For a 5 dimensional manifold X, Poincare duality yields a chain homotopy equivalence f between the cellular chain complex C_*(X~), and its dual.  In [13] I use algebraic techniques developed in [2] to identify  $C_(X~)$ with its dual, leading one to ask if one may assume without loss of generality that f is the identity (up to sign).  I find an obstruction to this  and present manifolds where f cannot be the identity up to sign.

Homological algebra

Much of my doctoral studies was concerned with projective resolutions of modules.  In [2] I showed that homotopy types of projective resolutions of the same module are isomorphic up to a certain stabilization.  In [4] I showed that non-free stably free modules cannot occur at certain points in stably free resolutions over finite groups.  

Quantum algebra

I worked with A. Lazarev and J. Chuang under an EPSRC funded project Homological algebra of Feynman graphs.  In [11] we establish a CMC structure on the category of coalgebras.  Further we establish a CMC structure on the category of curved Lie algebras and demonstrate that these are related by a Quillen equivalence.  In [10] we construct a common generalization of derived Koszul duality in the sense of Keller-Lefevre and Positselski and contravariant Morita equivalence.

Number theory

In 2007 Vic Snaith was leading an EPSRC funded project to investigate the K-theory of cyclotomic fields in relation to the Kummer-Vandiver conjecture, by approximating  the Borel regulator.  By the time I arrived they had a working implementation for  approximating the Borel regulator maps, but needed to find explicit elements in the K-theory of these fields to apply the maps to and approximate the Borel regulator.  This is generally known to be a difficult problem.

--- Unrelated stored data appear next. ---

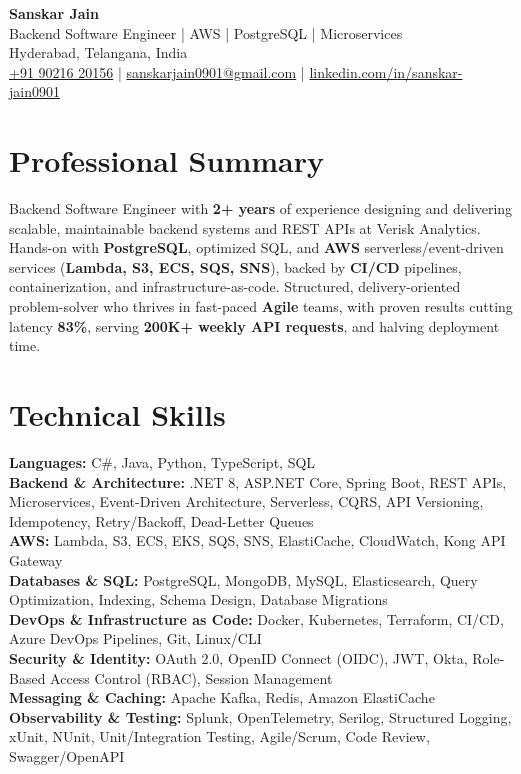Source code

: \documentclass[a4paper,10pt]{article}
\begin{document}
\begin{center}
    {\LARGE \textbf{Sanskar Jain}} \\
    \vspace{2pt}
    Backend Software Engineer \;|\; AWS \;|\; PostgreSQL \;|\; Microservices \\
    \vspace{2pt}
    Hyderabad, Telangana, India \\
    \href{tel:+919021620156}{+91 90216 20156} \;|\;
    \href{mailto:sanskarjain0901@gmail.com}{sanskarjain0901@gmail.com} \;|\;
    \href{https://www.linkedin.com/in/sanskar-jain0901/}{linkedin.com/in/sanskar-jain0901}
\end{center}

\vspace{1pt}

\section*{Professional Summary}
Backend Software Engineer with \textbf{2+ years} of experience designing and delivering scalable, maintainable backend systems and REST APIs at Verisk Analytics.
Hands-on with \textbf{PostgreSQL}, optimized SQL, and \textbf{AWS} serverless/event-driven services (\textbf{Lambda, S3, ECS, SQS, SNS}), backed by \textbf{CI/CD} pipelines, containerization, and infrastructure-as-code.
Structured, delivery-oriented problem-solver who thrives in fast-paced \textbf{Agile} teams, with proven results cutting latency \textbf{83\%}, serving \textbf{200K+ weekly API requests}, and halving deployment time.

\section*{Technical Skills}
\begin{sloppypar}
\noindent
\textbf{Languages:} C\#, Java, Python, TypeScript, SQL \\
\textbf{Backend \& Architecture:} .NET 8, ASP.NET Core, Spring Boot, REST APIs, Microservices, Event-Driven Architecture, Serverless, CQRS, API Versioning, Idempotency, Retry/Backoff, Dead-Letter Queues \\
\textbf{AWS:} Lambda, S3, ECS, EKS, SQS, SNS, ElastiCache, CloudWatch, Kong API Gateway \\
\textbf{Databases \& SQL:} PostgreSQL, MongoDB, MySQL, Elasticsearch, Query Optimization, Indexing, Schema Design, Database Migrations \\
\textbf{DevOps \& Infrastructure as Code:} Docker, Kubernetes, Terraform, CI/CD, Azure DevOps Pipelines, Git, Linux/CLI \\
\textbf{Security \& Identity:} OAuth 2.0, OpenID Connect (OIDC), JWT, Okta, Role-Based Access Control (RBAC), Session Management \\
\textbf{Messaging \& Caching:} Apache Kafka, Redis, Amazon ElastiCache \\
\textbf{Observability \& Testing:} Splunk, OpenTelemetry, Serilog, Structured Logging, xUnit, NUnit, Unit/Integration Testing, Agile/Scrum, Code Review, Swagger/OpenAPI
\end{sloppypar}
\end{document}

I was able to resolve the deadlock in the project by applying ideas from my earlier topological work, in particular the idea of a free differential calculus.  My new approach generated much excitement in the number theory community at the time [9].  This cross fertilization of ideas between number theory and topology is also what led to the results in [6], mentioned above.

Group theory

It is in general hard to prove necessary criteria for a set to normally generate a subgroup.  Major conjectures in this area include the Wiegold conjecture, the Kervaire conjecture, and questions regarding group presentations such as the Relation gap problem mentioned above.  These questions have close links to areas of low dimensional topology such as Dehn surgery on knots and (as previously discussed) I have several results concerning their relation to Wall's D(2) problem [5, 6].

The fundamental problem is that we do not have adequate obstructions to a set of elements in a group (or normal subgroup) normally generating the whole group (resp. normal subgroup).  In [7] I address this problem by introducing a functor # from the category of groups to the category of commutative rings.  I further show that questions about the normal generation of groups (or normal subgroups) get translated into questions concerning the generation of ideals in commutative rings.

The power of this approach is demonstrated in [7] with an alternative proof of a result first proved by Boyer in 1988.  This states that the free product of two cyclic groups C_p * C_q, cannot be normally generated by a proper power; w^r, with r>1.  Using the machinery of [7], this reduces to proving the `high school algebra' statement that a polynomial in one variable of positive degree cannot divide 1.

Random graphs

With Prof. Michael Farber and Prof. Alexander Gnedin I investigated random processes for constructing graphs [15].  The novelty of our process is that at each step either an external edge or vertex may be added.  We identified the critical exponent alpha, where with probability tending to 1 an edge emerges after n^alpha steps.

We have also analysed what happens at the critical value, identifying the coefficient on n^\alpha for the expected number of steps till an edge emerges.

We also modelled the growth of the number of vertices and edges using differential equations.